The Knight's Cross of the Iron Cross (Ritterkreuz des Eisernen Kreuzes) and its variants were the highest awards in the military and paramilitary forces of Nazi Germany during World War II. The Knight's Cross of the Iron Cross was awarded for a wide range of reasons and across all ranks, from a senior commander for skilled leadership of his troops in battle to a low-ranking soldier for a single act of extreme gallantry. A total of 7,321 awards were made between its first presentation on 30 September 1939 and its last bestowal on 17 June 1945. (Note: Großadmiral and President of Germany Karl Dönitz, Hitler's successor as Head of State (Staatsoberhaupt) and Supreme Commander of the Armed Forces, had ordered the cessation of all promotions and awards as of 11 May 1945 (Dönitz-decree). Consequently the last Knight's Cross awarded to Oberleutnant zur See of the Reserves Georg-Wolfgang Feller on 17 June 1945 must therefore be considered a de facto but not de jure hand-out.) This number is based on the analysis and acceptance of the order commission of the Association of Knight's Cross Recipients (AKCR). Presentations were made to members of the three military branches of the Wehrmacht—the Heer (Army), Kriegsmarine (Navy) and Luftwaffe (Air Force)—as well as the Waffen-SS, the Reichsarbeitsdienst (RAD—Reich Labour Service) and the Volkssturm (German national militia). There were also 43 recipients in the military forces of allies of the Third Reich.

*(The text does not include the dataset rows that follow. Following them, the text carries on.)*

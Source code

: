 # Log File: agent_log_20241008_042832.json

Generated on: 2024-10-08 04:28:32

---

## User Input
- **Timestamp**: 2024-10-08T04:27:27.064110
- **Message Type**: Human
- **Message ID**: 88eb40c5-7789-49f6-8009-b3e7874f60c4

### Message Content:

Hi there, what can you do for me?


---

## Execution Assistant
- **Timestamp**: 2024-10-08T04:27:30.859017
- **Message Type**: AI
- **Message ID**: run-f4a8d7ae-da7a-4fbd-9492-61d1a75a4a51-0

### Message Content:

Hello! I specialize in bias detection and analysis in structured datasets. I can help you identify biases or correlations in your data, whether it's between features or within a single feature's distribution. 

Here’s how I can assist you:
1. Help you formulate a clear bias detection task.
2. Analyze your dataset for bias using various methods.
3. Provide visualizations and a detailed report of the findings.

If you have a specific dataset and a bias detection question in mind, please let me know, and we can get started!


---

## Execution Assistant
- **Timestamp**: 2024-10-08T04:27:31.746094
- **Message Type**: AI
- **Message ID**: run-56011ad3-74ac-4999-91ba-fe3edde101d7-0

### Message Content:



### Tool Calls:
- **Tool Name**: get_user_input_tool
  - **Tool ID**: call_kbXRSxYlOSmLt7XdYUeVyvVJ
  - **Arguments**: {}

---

These recipients are listed in the 1986 edition of Walther-Peer Fellgiebel's book, Die Träger des Ritterkreuzes des Eisernen Kreuzes 1939–1945 — The Bearers of the Knight's Cross of the Iron Cross 1939–1945. Fellgiebel was the former chairman and head of the order commission of the AKCR. In 1996, the second edition of this book was published with an addendum delisting 11 of these original recipients. Author Veit Scherzer has cast doubt on a further 193 of these listings. The majority of the disputed recipients had received the award in 1945, when the deteriorating situation of Germany in the final days of World War II in Europe left a number of nominations incomplete and pending in various stages of the approval process.

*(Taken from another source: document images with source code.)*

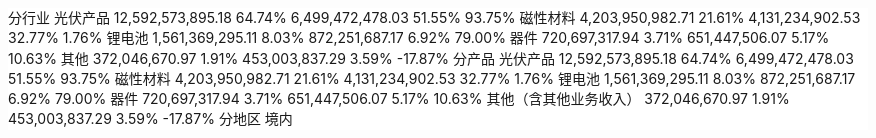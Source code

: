 分行业
光伏产品
12,592,573,895.18
64.74%
6,499,472,478.03
51.55%
93.75%
磁性材料
4,203,950,982.71
21.61%
4,131,234,902.53
32.77%
1.76%
锂电池
1,561,369,295.11
8.03%
872,251,687.17
6.92%
79.00%
器件
720,697,317.94
3.71%
651,447,506.07
5.17%
10.63%
其他
372,046,670.97
1.91%
453,003,837.29
3.59%
-17.87%
分产品
光伏产品
12,592,573,895.18
64.74%
6,499,472,478.03
51.55%
93.75%
磁性材料
4,203,950,982.71
21.61%
4,131,234,902.53
32.77%
1.76%
锂电池
1,561,369,295.11
8.03%
872,251,687.17
6.92%
79.00%
器件
720,697,317.94
3.71%
651,447,506.07
5.17%
10.63%
其他（含其他业务收入）
372,046,670.97
1.91%
453,003,837.29
3.59%
-17.87%
分地区
境内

Listed here are the seven Knight's Cross recipients whose last name starts with "Q". The recipients are ordered alphabetically by last name. The rank listed is the recipient's rank at the time the Knight's Cross was awarded.

==Background==
The Knight's Cross of the Iron Cross and its higher grades were based on four separate enactments. The first enactment, Reichsgesetzblatt I S. 1573 of 1 September 1939 instituted the Iron Cross (Eisernes Kreuz), the Knight's Cross of the Iron Cross and the Grand Cross of the Iron Cross (Großkreuz des Eisernen Kreuzes). Article 2 of the enactment mandated that the award of a higher class be preceded by the award of all preceding classes. As the war progressed, some of the recipients of the Knight's Cross distinguished themselves further and a higher grade, the Knight's Cross of the Iron Cross with Oak Leaves (Ritterkreuz des Eisernen Kreuzes mit Eichenlaub), was instituted. The Oak Leaves, as they were commonly referred to, were based on the enactment Reichsgesetzblatt I S. 849 of 3 June 1940. In 1941, two higher grades of the Knight's Cross were instituted. The enactment Reichsgesetzblatt I S. 613 of 28 September 1941 introduced the Knight's Cross of the Iron Cross with Oak Leaves and Swords (Ritterkreuz des Eisernen Kreuzes mit Eichenlaub und Schwertern) and the Knight's Cross of the Iron Cross with Oak Leaves, Swords and Diamonds (Ritterkreuz des Eisernen Kreuzes mit Eichenlaub, Schwertern und Brillanten). At the end of 1944 the final grade, the Knight's Cross of the Iron Cross with Golden Oak Leaves, Swords, and Diamonds (Ritterkreuz des Eisernen Kreuzes mit goldenem Eichenlaub, Schwertern und Brillanten), based on the enactment Reichsgesetzblatt 1945 I S. 11 of 29 December 1944, became the final variant of the Knight's Cross authorized.

==Recipients==
The Oberkommando der Wehrmacht (Supreme Command of the Armed Forces) kept separate Knight's Cross lists for the Heer (Army), Kriegsmarine (Navy), Luftwaffe (Air Force) and Waffen-SS. Within each of these lists a unique sequential number was assigned to each recipient. The same numbering paradigm was applied to the higher grades of the Knight's Cross, one list per grade. Of the seven awards made to servicemen whose last name starts with "Q", two presentations were made posthumously. Two of the medals went to the Heer, and five to the Luftwaffe.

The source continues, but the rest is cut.